Il nodo centrale è proprio questo: l’adeguamento tariffario deciso dall’ATI Agrigento ha prodotto un effetto retroattivo, con il recupero delle differenze relative a due annualità. Da qui gli importi elevati. La presidente precisa di non avere davanti i singoli casi, ma sostiene che «chi viene a chiedere chiarimenti poi comprende il meccanismo». Nobile allarga poi il ragionamento a una questione strutturale che riguarda l’intero territorio provinciale:
«Se tutti fossero allacciati regolarmente alla rete idrica, la tariffa ne gioverebbe in diminuzione e non in aumento. Purtroppo le problematiche che si stanno sollevando ricadono su tutti: da una parte c’è chi è regolarmente allacciato e si vede arrivare bollette alte, dall’altra c’è chi dice “se non mi dai l’acqua tipo Milano io non mi allaccio”. Bisogna trovare una sintesi». Parole che però non placano il malcontento. Il punto critico resta l’effetto retroattivo dei conguagli, che pesa sui bilanci familiari già provati dall’aumento del costo della vita.
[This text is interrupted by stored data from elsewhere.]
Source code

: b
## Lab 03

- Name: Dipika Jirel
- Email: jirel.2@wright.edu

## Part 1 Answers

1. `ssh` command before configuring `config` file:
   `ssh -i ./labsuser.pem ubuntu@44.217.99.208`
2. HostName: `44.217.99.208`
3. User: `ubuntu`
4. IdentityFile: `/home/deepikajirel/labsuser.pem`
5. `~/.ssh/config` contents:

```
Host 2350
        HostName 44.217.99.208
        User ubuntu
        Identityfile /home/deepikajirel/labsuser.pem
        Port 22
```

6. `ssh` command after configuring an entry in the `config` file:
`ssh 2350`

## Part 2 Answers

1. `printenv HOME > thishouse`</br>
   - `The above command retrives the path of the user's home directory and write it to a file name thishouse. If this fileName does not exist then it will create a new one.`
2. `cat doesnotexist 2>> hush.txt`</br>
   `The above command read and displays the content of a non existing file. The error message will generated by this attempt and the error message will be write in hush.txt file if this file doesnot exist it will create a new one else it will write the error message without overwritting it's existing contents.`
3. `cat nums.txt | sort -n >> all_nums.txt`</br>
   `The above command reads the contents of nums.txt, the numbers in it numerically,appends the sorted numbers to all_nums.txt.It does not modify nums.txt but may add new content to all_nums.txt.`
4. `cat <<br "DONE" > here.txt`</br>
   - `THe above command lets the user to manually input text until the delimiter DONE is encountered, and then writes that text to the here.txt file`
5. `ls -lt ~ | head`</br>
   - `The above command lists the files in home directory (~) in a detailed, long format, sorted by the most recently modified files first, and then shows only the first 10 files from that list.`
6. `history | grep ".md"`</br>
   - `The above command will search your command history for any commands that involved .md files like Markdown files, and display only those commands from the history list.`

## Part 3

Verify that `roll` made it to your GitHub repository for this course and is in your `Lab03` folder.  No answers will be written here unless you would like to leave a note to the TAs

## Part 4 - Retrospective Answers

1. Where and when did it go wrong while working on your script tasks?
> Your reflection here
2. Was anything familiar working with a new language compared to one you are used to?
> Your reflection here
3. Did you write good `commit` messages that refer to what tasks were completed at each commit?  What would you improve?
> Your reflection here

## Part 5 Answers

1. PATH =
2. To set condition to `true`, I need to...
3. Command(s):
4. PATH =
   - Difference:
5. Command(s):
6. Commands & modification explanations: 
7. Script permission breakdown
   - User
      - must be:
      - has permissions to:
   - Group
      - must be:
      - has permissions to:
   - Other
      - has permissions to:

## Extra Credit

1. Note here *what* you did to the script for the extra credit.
Ora si attendono eventuali chiarimenti ufficiali sulle modalità di rateizzazione e sull’impatto complessivo delle nuove tariffe. Perché se è vero che gli adeguamenti sono stati deliberati a livello d’ambito, è altrettanto vero che il conto — oggi — lo stanno pagando direttamente i cittadini.
📦 Cosa sono i conguagli retroattivi e perché le bollette sono così alte
I conguagli retroattivi sono importi che derivano dall’adeguamento delle tariffe deliberato dall’ATI e applicato su consumi già effettuati negli anni precedenti.
Nel caso specifico:
- L’ATI ha approvato un aumento tariffario
- L’adeguamento è stato applicato con effetto su due annualità precedenti
- È stata calcolata la differenza tra quanto pagato e quanto dovuto con le nuove tariffe
- Questa differenza è stata inserita nelle bollette attuali sotto forma di conguaglio
Da qui gli importi elevati, che in diversi casi si avvicinano ai 1.000 euro.
🔎 Importante:
Le bollette di conguaglio vengono recapitate già corredate dai bollettini per la rateizzazione.
Non si tratta quindi, almeno formalmente, di somme da versare in un’unica soluzione: è prevista la possibilità di pagamento dilazionato secondo i piani indicati in fattura.
Resta però il nodo politico e sociale: l’effetto retroattivo produce un impatto immediato sui bilanci familiari, anche quando la responsabilità della deliberazione tariffaria non ricade direttamente sul gestore operativo.